FEAR certainly isn't without its faults, the largest of which is that it seems to expect to blind the player with its psychological and combat aspects in the hope that they won't notice the pedestrian nature of the level design and total absence of any challenge that doesn't involve aiming a weapon. FEAR has so many indentikit levels that I would believe it if I were told that the artists were blind to any other architecture than office buildings. Fighting through the umpteenth collection of cubicles or pipe-encrusted maintenance areas the tedium of repetition settles in depressingly quickly. FEAR is also found lacking in some cerebral puzzles to distract the brain with. Throughout my entire run I think I had to activate 20 buttons, most of which tended to operate some machinery three inches away from the player's right ear. I did occasionally experience moments where I was unsure how to progress but this was always down to the way forward being hidden behind a pipe or above a rickety stack of furniture. There were also a number of times where I was sure I couldn't get through a gap or window only to find I wasn't jumping at precisely the correct moment. FEAR is afflicted by too many areas which seemed to have escaped the playtesters notice.

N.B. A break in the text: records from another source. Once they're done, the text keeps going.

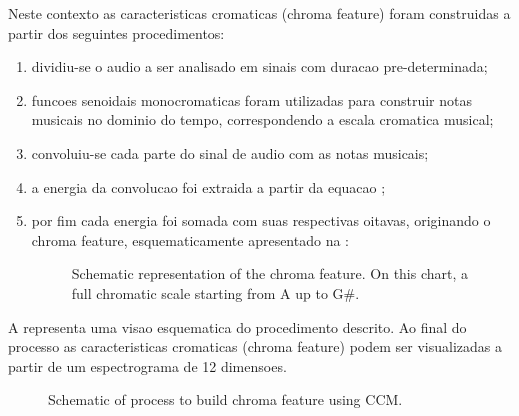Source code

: \documentclass{article}
\begin{document}
	Neste contexto as caracteristicas cromaticas (chroma feature) foram construidas a partir dos seguintes procedimentos:
	\begin{enumerate}
		\item dividiu-se o audio a ser analisado em sinais com duracao pre-determinada;
		\item funcoes senoidais monocromaticas foram utilizadas para construir notas musicais no dominio do tempo, correspondendo a escala cromatica musical; 
		\item convoluiu-se cada parte do sinal de audio com as notas musicais;
		\item a energia da convolucao foi extraida a partir da equacao ;
		\item por fim cada energia foi somada com suas respectivas oitavas, originando o chroma feature, esquematicamente apresentado na :

		\begin{figure}[h]
		 \centerline{}
		 \caption{Schematic representation of the chroma feature. On this chart, a full chromatic scale starting from A up to G\#.}
		 \label{fig:chroma_feature}
		\end{figure}

	\end{enumerate}

	A  representa uma visao esquematica do procedimento descrito. Ao final do processo as caracteristicas cromaticas (chroma feature) podem ser visualizadas a partir de um espectrograma de 12 dimensoes.

	\begin{figure}[h]
	 \centerline{}
	 \caption{Schematic of process to build chroma feature using CCM.}
	 \label{fig:schematic}
	\end{figure}
\end{document}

FEAR is a very well titled game for while the tricks employed by the developers do a splendid job of thrilling the player it is the imagination of the gamer that provides the framework over which the cladding of the game is laid. The story is unusually engaging and while its revelations are likely to only surprise the most dim-witted, the sense of immersion from the aural and visual departments along with the cunningness of the AI works in enlivening the plot to the extent that the player finds themselves pushing on even when their sense of self preservation is recommending a quiet game of Solitaire instead.
FEAR will probably only eventually warrant a few sentences in the bumper book of gaming history. It does what it sets out to do very well but it feeds off of other games without bringing enough of its own offerings to the table. It's certainly highly entertaining and lasts for just the right amount of time. It even has a satisfying conclusion which wraps the story up with a nail to the head. With a wider variety of tasks and environments and an engine that someone has at least taken a stab at optimising this could have been a true classic (a free pair of fresh pants would have helped as well). But don't let it's missing out on such a label put you off, FEAR is one of the very best shooters of 2005 and perfect company for those dark winter nights.